Analisi del fenomeno in occasione delle elezioni regionali del 16 aprile 2000. REDS. Aprile 2000.


Le elezioni regionali del 16 aprile (vedi l'analisi dei risultati elettorali pubblicata su REDS), oltre alla chiara affermazione del Polo e della Lega hanno segnato un altra chiara avanzata del partito del non voto, confermando le paure dei partiti di sinistra (di Rifondazione in primis) e gli allarmi lanciati dai media nei giorni precedenti le elezioni.
La media nazionale dell'affluenza alle urne si attesta al 72,6%, contro l'81,3% delle regionali del '95: i non votanti passano così dal 18,7% al 27,4%. Il dato è ancor più preoccupante poiché si attesta sui valori delle europee, elezioni sentite "lontane" e quindi meno coinvolgenti (affluenza alle europee: 74,8% nel '94; 70,8% nel '99).

Osservando l'andamento della percentuale dei votanti alle elezioni politiche e amministrative dell'ultimo decennio si assiste ad un calo netto e costante: si passa cioè dall'87% del '90 allo scarno 72,6% di domenica scorsa. L'aumento dei non votanti non è di poco conto: corrisponde a 8,7 punti mentre nelle regionali del '95 era stato di 5,8 punti rispetto alle precedenti del '90. In cifra assoluta si passa da 7,6 milioni di non votanti nel '95 a 11,3 milioni circa in queste elezioni, senza contare i voti non validi, che nel '95 furono quasi 3 milioni, cifra che se confermata porterebbe l'astensionismo intorno ai 14 milioni, quasi un terzo degli elettori.

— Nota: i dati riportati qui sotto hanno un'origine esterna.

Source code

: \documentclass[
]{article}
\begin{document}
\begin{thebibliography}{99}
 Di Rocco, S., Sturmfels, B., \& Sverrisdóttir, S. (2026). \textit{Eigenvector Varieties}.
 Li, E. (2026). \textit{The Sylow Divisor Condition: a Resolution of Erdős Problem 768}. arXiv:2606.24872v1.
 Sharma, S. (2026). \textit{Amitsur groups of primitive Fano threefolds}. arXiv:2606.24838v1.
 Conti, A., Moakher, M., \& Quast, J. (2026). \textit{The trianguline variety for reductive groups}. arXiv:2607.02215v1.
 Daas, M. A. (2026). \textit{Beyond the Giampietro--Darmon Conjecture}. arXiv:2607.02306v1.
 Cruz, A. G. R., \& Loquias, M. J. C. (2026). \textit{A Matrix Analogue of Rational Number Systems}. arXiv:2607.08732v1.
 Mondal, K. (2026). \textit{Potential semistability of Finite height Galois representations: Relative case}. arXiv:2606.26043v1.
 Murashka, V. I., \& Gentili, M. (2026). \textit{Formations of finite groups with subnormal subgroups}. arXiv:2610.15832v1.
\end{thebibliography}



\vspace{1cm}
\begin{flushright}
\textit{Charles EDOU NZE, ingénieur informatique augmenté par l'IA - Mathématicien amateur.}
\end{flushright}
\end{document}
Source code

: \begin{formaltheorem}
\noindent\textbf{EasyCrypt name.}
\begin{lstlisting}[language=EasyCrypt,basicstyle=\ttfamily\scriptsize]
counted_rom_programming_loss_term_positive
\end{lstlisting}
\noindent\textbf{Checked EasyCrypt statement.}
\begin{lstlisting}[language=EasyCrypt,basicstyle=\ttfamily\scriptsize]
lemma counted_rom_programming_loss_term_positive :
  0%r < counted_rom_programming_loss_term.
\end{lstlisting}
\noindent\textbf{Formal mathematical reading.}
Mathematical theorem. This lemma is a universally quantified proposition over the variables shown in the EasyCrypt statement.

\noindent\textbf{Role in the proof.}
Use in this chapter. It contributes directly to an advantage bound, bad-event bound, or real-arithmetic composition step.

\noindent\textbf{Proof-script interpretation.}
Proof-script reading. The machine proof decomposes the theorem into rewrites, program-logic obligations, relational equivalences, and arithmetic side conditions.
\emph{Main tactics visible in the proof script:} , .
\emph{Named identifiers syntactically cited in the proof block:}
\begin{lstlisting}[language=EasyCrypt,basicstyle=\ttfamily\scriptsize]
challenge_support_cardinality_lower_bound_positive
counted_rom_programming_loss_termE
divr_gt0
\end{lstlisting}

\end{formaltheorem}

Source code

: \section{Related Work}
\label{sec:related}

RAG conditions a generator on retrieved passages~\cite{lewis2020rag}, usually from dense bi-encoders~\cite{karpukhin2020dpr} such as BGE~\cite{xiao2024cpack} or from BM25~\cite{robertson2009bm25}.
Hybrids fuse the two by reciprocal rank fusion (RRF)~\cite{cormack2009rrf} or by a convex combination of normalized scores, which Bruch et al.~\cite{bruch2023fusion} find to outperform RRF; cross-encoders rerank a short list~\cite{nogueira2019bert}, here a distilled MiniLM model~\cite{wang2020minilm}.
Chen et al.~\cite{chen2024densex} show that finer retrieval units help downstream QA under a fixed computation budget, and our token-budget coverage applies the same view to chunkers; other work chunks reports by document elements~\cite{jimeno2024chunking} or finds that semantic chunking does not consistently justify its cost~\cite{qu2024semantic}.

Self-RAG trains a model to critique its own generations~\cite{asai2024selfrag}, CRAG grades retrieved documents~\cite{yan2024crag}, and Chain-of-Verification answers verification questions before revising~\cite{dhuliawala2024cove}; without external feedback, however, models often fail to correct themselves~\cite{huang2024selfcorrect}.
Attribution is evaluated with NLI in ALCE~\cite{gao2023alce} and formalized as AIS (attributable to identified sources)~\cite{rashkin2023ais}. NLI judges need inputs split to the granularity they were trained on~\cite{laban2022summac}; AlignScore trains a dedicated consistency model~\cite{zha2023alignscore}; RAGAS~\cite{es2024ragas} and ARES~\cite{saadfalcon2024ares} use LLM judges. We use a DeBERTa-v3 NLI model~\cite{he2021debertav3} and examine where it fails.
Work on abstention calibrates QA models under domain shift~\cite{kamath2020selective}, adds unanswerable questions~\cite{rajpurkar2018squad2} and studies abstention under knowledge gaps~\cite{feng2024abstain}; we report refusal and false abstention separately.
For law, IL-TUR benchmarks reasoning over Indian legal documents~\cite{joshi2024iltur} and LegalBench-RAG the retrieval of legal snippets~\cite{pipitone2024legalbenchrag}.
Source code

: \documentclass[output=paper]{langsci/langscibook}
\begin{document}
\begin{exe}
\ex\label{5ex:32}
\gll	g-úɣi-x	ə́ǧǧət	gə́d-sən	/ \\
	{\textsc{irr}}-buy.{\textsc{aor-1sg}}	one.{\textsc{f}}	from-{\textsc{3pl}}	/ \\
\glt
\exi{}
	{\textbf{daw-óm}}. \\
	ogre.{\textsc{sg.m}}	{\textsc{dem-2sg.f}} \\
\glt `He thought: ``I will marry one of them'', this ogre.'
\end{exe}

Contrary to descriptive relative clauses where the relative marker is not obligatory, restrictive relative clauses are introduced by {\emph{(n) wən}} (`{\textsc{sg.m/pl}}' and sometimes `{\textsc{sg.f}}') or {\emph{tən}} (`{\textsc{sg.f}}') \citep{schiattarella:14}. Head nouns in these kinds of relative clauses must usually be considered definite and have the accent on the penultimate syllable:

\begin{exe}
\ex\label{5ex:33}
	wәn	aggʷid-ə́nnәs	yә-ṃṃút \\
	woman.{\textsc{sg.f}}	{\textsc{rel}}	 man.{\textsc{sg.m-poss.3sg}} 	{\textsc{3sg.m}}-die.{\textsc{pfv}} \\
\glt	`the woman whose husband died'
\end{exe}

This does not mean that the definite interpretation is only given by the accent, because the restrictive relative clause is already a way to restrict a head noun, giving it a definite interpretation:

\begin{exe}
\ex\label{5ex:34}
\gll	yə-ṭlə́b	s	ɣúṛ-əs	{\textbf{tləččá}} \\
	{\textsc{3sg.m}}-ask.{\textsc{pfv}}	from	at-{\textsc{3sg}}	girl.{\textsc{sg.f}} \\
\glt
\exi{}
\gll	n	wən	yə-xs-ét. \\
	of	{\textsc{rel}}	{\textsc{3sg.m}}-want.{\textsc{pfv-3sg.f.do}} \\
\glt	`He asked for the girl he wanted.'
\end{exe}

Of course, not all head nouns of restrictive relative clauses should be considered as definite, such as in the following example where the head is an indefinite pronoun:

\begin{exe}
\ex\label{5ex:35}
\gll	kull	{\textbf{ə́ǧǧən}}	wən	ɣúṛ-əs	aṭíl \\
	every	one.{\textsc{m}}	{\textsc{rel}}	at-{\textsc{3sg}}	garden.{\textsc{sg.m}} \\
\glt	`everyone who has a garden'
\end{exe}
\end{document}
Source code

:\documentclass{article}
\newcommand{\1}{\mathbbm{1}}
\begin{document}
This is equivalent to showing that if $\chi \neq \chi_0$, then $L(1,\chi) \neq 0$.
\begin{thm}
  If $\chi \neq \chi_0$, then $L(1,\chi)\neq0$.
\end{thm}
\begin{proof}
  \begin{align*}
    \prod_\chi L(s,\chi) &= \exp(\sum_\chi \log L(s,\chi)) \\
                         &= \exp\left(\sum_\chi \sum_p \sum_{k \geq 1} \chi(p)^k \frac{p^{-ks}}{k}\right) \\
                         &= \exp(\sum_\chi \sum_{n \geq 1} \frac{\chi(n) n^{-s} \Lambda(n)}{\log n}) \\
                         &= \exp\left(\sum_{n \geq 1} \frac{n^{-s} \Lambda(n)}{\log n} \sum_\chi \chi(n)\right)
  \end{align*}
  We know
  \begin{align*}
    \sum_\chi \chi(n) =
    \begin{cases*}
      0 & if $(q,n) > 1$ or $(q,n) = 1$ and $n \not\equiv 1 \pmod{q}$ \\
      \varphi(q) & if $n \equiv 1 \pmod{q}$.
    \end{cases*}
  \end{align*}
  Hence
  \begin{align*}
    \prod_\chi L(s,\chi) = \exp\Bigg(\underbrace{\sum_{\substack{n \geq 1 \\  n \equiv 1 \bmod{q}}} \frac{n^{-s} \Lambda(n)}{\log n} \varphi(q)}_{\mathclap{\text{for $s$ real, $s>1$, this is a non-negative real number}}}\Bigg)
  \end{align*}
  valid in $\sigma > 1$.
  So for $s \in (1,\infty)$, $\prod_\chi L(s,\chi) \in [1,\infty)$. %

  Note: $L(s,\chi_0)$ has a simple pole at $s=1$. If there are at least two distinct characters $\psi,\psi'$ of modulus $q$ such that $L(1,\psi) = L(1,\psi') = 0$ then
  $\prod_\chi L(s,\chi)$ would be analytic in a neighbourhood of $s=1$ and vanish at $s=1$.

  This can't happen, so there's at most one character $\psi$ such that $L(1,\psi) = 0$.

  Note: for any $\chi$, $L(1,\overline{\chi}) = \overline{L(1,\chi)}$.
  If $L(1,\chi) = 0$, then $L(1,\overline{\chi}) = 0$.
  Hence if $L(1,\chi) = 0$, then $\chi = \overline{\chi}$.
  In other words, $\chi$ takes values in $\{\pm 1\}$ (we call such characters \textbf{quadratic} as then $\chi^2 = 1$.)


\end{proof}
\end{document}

A differenza del passato l'astensionismo, pur restando in termini assoluti prevalente nel Meridione (32,2% nel Sud, il 26,7% nel Centro e il 24,8% nel Nord), si allarga sempre più nel Centro e al Nord, le regioni cioè in cui i partiti di sinistra hanno sempre ottenuto i maggiori consensi: i votanti sono diminuiti del 10% nell'Italia centrale, del 9,3% nell'Italia settentrionale e del 6,3% nell'Italia meridionale.

Gli analisti concordano nel ritenere il fenomeno un "comportamento di voto", che riguarda soprattutto alcune categorie, quali i giovani, gli anziani e soprattutto le donne. I sondaggi effettuati nel periodo pre elettorale indicavano, stando alle risposte di chi dichiarava la sua intenzione di non votare, non tanto il disinteresse o la disaffezione alla politica, quanto la protesta e il disprezzo per le scelte politiche operate dalle forze politiche di riferimento. Si spiega anche così il grande successo della lista Bonino alle europee scorse, non confermato dalle recenti regionali.

La crescita dell'astensionismo nel centro e al nord, il non voto di giovani, anziani e donne denunciano chiaramente che il problema dell'astensionismo oggi riguarda la sinistra, tutta la sinistra, Rifondazione compresa. Una sinistra che non ha saputo uscire dalla propria crisi di identità ormai decennale e dare risposte politiche alternative alle trasformazioni in atto nella società italiana soprattutto settentrionale, apparendo anzi appiattita se non addirittura principale sostenitrice dell'ordine sociale esistente (è il caso dei DS) o paralizzata nella sua iniziativa politica (è il caso di Rifondazione). Chi ha fatto le spese delle politiche di risanamento, delle ristrutturazioni, degli attacchi al lavoro, ai diritti, allo stato sociale di tutti questi ultimi anni sono proprio i settori sociali più deboli, le classi popolari, i pensionati, i giovani, le donne. Quei settori cioè che hanno risposto con il silenzio elettorale ai torti subiti anzitutto dalle forze politiche che avrebbero dovuto difenderne gli interessi. L'augurio è quindi che la sinistra abbia capito la lezione e che riorienti l'asse della sua iniziativa politica nella direzione di quei settori che ha abbandonato e che l'hanno abbandonata.